Using ferret as a base64-encoded numerical db

Kelly_J · July 6, 2009, 4:16pm

I’m using ferret to store random base64 strings of length 72 (courtesy
“dd if=/dev/random … | mmencode”), with the long-term goal of
storing floating point/integral numbers (converted to
base64). Problems:

% Ferret regards the base64 characters “+” and “/” as word
separators, so a search for “content:[xji xjj]” yields things like
“FqWu9uXM99HXZEJMl0Ux/jdOSP0+XJiL9v1ZDK24D0LMp60PUMPdhkbnFQykVMfilxecQFU6”
where “xji” appears after a plus sign. How to avoid this? I could
change “+” to “_”, but I’m not sure changing “/” to “.” or “:” or “-”
or “!” would work.

% Ferret’s default search is case-insensitive, so I get things like
“xJiQf0PEagWJME9Tf5pFu6dk4UGGFw5Lc0PIfa9N70Mb2IG2IWO36VCsC0y7Q1zOrLjk2Lz4”,
which match “xJi” but not “xji”. How to fix?

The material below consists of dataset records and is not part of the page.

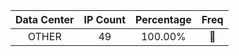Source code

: | Data Center | IP Count | Percentage | Freq |
|:------------:|:--------:|:-----------:|:-----:|
| OTHER | 49 | 100.00% | 🔴 |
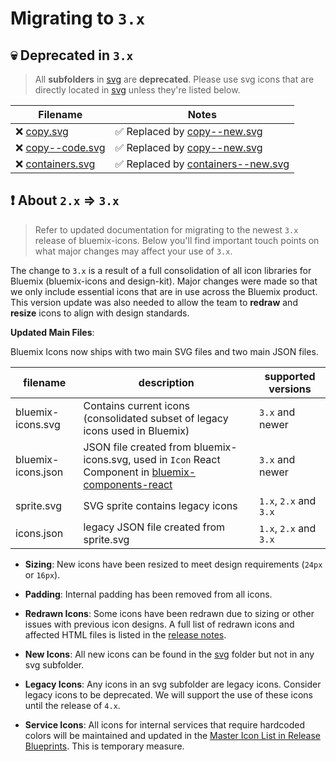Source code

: # Migrating to `3.x`

## :skull: Deprecated in `3.x`

> All __subfolders__ in [svg](https://github.ibm.com/Bluemix/bluemix-icons/blob/master/svg) are __deprecated__. 
> Please use svg icons that are directly located in [svg](https://github.ibm.com/Bluemix/bluemix-icons/blob/master/svg) unless they're listed below.

| Filename  | Notes  |
|-----------|--------|
| :x: [copy.svg](https://github.ibm.com/Bluemix/bluemix-icons/blob/master/svg/copy.svg) | :white_check_mark: Replaced by [copy--new.svg](https://github.ibm.com/Bluemix/bluemix-icons/blob/master/svg/copy--new.svg) |
| :x: [copy--code.svg](https://github.ibm.com/Bluemix/bluemix-icons/blob/master/svg/copy.svg) | :white_check_mark: Replaced by [copy--new.svg](https://github.ibm.com/Bluemix/bluemix-icons/blob/master/svg/copy--new.svg)                  |
| :x: [containers.svg](https://github.ibm.com/Bluemix/bluemix-icons/blob/master/svg/containers.svg) | :white_check_mark: Replaced by [containers--new.svg](https://github.ibm.com/Bluemix/bluemix-icons/blob/master/svg/containers--new.svg) |


## :exclamation: About `2.x` => `3.x`

> Refer to updated documentation for migrating to the newest `3.x` release of bluemix-icons.
Below you'll find important touch points on what major changes may affect your use of `3.x`.

The change to `3.x` is a result of a full consolidation of all icon libraries for Bluemix (bluemix-icons and design-kit).
Major changes were made so that we only include essential icons that are in use across the Bluemix product. This version update was also needed to allow the team to **redraw** and **resize** icons to align with design standards.

**Updated Main Files**:

Bluemix Icons now ships with two main SVG files and two main JSON files.

| filename | description | supported versions|
|-----|--------|---------------|
|bluemix-icons.svg| Contains current icons (consolidated subset of legacy icons used in Bluemix) | `3.x` and newer|
|bluemix-icons.json| JSON file created from bluemix-icons.svg, used in `Icon` React Component in [bluemix-components-react](https://github.ibm.com/Bluemix/bluemix-components-react) | `3.x` and newer|
|sprite.svg| SVG sprite contains legacy icons | `1.x`, `2.x` and `3.x`|
|icons.json| legacy JSON file created from sprite.svg | `1.x`, `2.x` and `3.x`|

- **Sizing**: New icons have been resized to meet design requirements (`24px` or `16px`).

- **Padding**: Internal padding has been removed from all icons.

- **Redrawn Icons**: Some icons have been redrawn due to sizing or other issues with previous icon designs.
A full list of redrawn icons and affected HTML files is listed in the [release notes](https://github.ibm.com/Bluemix/bluemix-icons/releases/tag/3.0.0).

- **New Icons**: All new icons can be found in the [svg]() folder but not in any svg subfolder.

- **Legacy Icons**: Any icons in an svg subfolder are legacy icons. Consider legacy icons to be deprecated. We will support the use of these icons until the release of `4.x`.

- **Service Icons**: All icons for internal services that require hardcoded colors will be maintained and updated in the [Master Icon List in Release Blueprints](https://releaseblueprints.ibm.com/display/CLOUDOE/Master+Icon+List). This is temporary  measure.
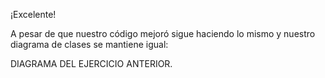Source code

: ¡Excelente!

A pesar de que nuestro código mejoró sigue haciendo lo mismo y nuestro diagrama de clases se mantiene igual: 

DIAGRAMA DEL EJERCICIO ANTERIOR.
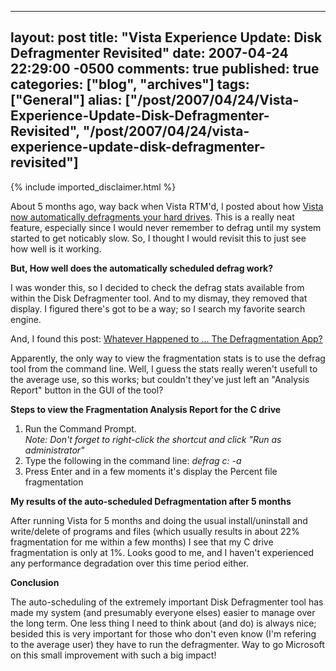   ---
  layout: post
  title: "Vista Experience Update: Disk Defragmenter Revisited"
  date: 2007-04-24 22:29:00 -0500
  comments: true
  published: true
  categories: ["blog", "archives"]
  tags: ["General"]
  alias: ["/post/2007/04/24/Vista-Experience-Update-Disk-Defragmenter-Revisited", "/post/2007/04/24/vista-experience-update-disk-defragmenter-revisited"]
  ---
<!-- more -->
{% include imported_disclaimer.html %}
<p>About 5 months ago, way back when Vista RTM'd, I posted about how <a href="/Blog/Post.aspx?PostID=1338">Vista now automatically defragments your hard drives</a>. This is a really neat feature, especially since I would never remember to defrag until my system started to get noticably slow. So, I thought I would revisit this to just see how well is it working.</p>
<p><strong>But, How well does the automatically scheduled defrag work?</strong></p>
<p>I was wonder this, so I decided to check the defrag stats available from within the Disk Defragmenter tool. And to my dismay, they removed that display. I figured there's got to be a way; so I search my favorite search engine.</p>
<p>And, I found this post: <a href="http://www.thegline.com/windows/2007/03/whatever-happened-to-the-defra.html">Whatever Happened to ... The Defragmentation App?</a></p>
<p>Apparently, the only way to view the fragmentation stats is to use the<em> </em>defrag tool from the command line. Well, I guess the stats really weren't usefull to the average use, so this works; but couldn't they've just left an "Analysis Report" button in the GUI of the tool?</p>
<p><strong>Steps to view the Fragmentation Analysis Report for the C drive</strong></p>
<ol>
<li>Run the Command Prompt.<br /><em>Note: Don't forget to right-click the shortcut and click "Run as administrator"</em></li>
<li>Type the following in the command line: <em>defrag c: -a</em></li>
<li>Press Enter and in a few moments it's display the Percent file fragmentation</li>
</ol>
<p><strong>My results of the auto-scheduled Defragmentation after 5 months</strong></p>
<p>After running Vista for 5 months and doing the usual install/uninstall and write/delete of programs and files (which usually results in about 22% fragmentation for me within a few months) I see that my C drive fragmentation is only at 1%. Looks good to me, and I haven't experienced any performance degradation over this time period either.</p>
<p><strong>Conclusion</strong></p>
<p>The auto-scheduling of the extremely important Disk Defragmenter tool has made&nbsp;my system (and presumably everyone elses) easier to manage over the long term. One less thing I need to think about (and do) is always nice; besided this is very important for those who don't even know (I'm refering to the average user)&nbsp;they have to run the defragmenter. Way to go Microsoft on this small improvement with such a big impact!</p>
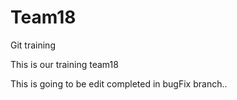 # Team18
Git training

This is our training team18

This is going to be edit completed in bugFix branch..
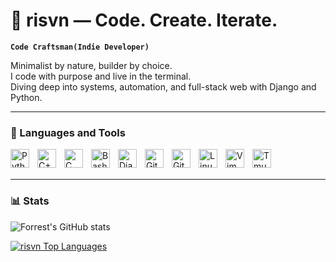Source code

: # 🧠 risvn — Code. Create. Iterate.

**` Code Craftsman(Indie Developer) `**

Minimalist by nature, builder by choice.  
I code with purpose and live in the terminal.  
Diving deep into systems, automation, and full-stack web with Django and Python.

---

### 🧰 Languages and Tools

<img align="left" alt="Python" width="30px" style="padding-right:10px;" src="https://cdn.jsdelivr.net/gh/devicons/devicon/icons/python/python-plain.svg"/>
<img align="left" alt="C++" width="30px" style="padding-right:10px;" src="https://cdn.jsdelivr.net/gh/devicons/devicon/icons/cplusplus/cplusplus-line.svg"/>
<img align="left" alt="C" width="30px" style="padding-right:10px;" src="https://cdn.jsdelivr.net/gh/devicons/devicon/icons/c/c-original.svg"/>
<img align="left" alt="Bash" width="30px" style="padding-right:10px;" src="https://cdn.jsdelivr.net/gh/devicons/devicon/icons/bash/bash-original.svg"/>
<img align="left" alt="Django" width="30px" style="padding-right:10px;" src="https://cdn.jsdelivr.net/gh/devicons/devicon/icons/django/django-plain.svg"/>
<img align="left" alt="Git" width="30px" style="padding-right:10px;" src="https://cdn.jsdelivr.net/gh/devicons/devicon/icons/git/git-original.svg"/>
<img align="left" alt="GitHub" width="30px" style="padding-right:10px;" src="https://cdn.jsdelivr.net/gh/devicons/devicon/icons/github/github-original.svg"/>
<img align="left" alt="Linux" width="30px" style="padding-right:10px;" src="https://cdn.jsdelivr.net/gh/devicons/devicon/icons/linux/linux-original.svg"/>
<img align="left" alt="Vim" width="30px" style="padding-right:10px;" src="https://cdn.jsdelivr.net/gh/devicons/devicon/icons/vim/vim-original.svg"/>
<img align="left" alt="Tmux" width="30px" style="padding-right:10px;" src="https://upload.wikimedia.org/wikipedia/commons/9/91/Tmux_logo.svg"/>
<br /><br />

---

### 📊 Stats

![Forrest's GitHub stats](https://github-readme-stats.vercel.app/api?username=risvn&show_icons=true&theme=gruvbox)

<p>
  <a href="https://github.com/risvn/github-readme-stats">
    <img alt="risvn Top Languages"
         src="https://github-readme-stats.vercel.app/api/top-langs/?username=risvn&langs_count=8&count_private=true&layout=compact&theme=gruvbox&hide_border=true&bg_color=0D1117" />
  </a>
</p>
<br>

% When I do a range query, does ferret return all documents
matching the query or only the highest scoring 10? For my purposes, I
need all documents matching a query, not just the first few.

Is anyone else using ferret as a db? Since it’s hash-based, it’s much
faster at indexing large numbers of strings than sqlite3.

I realize I could just 0-pad my numbers (eg, “000005” for 5), but I’ve
got a LOT of data (400M pairs of floating point numbers), so I prefer
compactness.

–
We’re just a Bunch Of Regular Guys, a collective group that’s trying
to understand and assimilate technology. We feel that resistance to
new ideas and technology is unwise and ultimately futile.